PROBLEM TO SOLVE. Going line by line through the entries below, count those that contain "parens". Give the number by itself.

Saved data entries
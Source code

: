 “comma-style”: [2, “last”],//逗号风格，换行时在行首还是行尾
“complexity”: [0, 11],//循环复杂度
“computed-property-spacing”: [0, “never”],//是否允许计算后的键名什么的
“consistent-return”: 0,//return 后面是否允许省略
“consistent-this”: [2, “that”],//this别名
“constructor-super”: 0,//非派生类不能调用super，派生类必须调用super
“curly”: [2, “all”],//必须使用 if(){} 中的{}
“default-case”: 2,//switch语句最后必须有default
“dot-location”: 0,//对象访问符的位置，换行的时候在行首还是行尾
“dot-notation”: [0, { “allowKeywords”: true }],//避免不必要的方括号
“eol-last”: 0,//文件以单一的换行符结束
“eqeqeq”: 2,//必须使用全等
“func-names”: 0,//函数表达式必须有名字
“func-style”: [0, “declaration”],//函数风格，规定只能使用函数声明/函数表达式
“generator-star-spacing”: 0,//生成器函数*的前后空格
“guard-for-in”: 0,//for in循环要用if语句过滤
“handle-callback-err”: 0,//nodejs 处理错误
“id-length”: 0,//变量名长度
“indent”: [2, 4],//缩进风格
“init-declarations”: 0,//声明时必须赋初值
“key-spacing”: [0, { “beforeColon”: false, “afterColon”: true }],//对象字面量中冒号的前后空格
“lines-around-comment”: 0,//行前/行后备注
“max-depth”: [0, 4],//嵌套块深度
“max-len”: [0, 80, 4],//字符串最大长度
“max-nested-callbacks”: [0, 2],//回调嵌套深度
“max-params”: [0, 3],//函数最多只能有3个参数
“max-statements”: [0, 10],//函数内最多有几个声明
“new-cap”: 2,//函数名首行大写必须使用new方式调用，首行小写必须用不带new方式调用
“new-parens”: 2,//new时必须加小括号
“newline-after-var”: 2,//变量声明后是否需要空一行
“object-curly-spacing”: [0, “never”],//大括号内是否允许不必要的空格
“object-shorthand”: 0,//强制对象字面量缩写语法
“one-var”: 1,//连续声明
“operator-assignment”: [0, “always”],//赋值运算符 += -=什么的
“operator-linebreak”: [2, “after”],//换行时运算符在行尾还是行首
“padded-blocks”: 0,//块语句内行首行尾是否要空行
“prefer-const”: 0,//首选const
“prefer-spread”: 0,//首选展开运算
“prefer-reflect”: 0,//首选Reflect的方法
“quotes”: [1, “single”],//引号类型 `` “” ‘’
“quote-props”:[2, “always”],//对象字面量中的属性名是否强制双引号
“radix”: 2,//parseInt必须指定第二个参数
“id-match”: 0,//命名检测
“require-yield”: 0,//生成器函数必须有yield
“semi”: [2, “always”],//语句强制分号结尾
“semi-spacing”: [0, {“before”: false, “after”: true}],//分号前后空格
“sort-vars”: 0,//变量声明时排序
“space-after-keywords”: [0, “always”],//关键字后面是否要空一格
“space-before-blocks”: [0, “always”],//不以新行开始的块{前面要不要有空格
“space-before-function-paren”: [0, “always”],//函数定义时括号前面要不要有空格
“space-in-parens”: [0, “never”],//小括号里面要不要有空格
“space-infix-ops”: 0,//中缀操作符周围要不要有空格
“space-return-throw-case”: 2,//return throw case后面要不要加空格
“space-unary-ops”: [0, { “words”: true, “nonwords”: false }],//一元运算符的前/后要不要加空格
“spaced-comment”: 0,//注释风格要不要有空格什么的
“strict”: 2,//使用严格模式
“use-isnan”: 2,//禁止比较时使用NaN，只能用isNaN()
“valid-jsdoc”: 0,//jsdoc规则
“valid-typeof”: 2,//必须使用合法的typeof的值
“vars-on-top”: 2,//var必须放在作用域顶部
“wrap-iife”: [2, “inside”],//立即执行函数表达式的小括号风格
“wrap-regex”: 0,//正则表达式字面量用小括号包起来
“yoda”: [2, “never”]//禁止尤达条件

RESULT. 2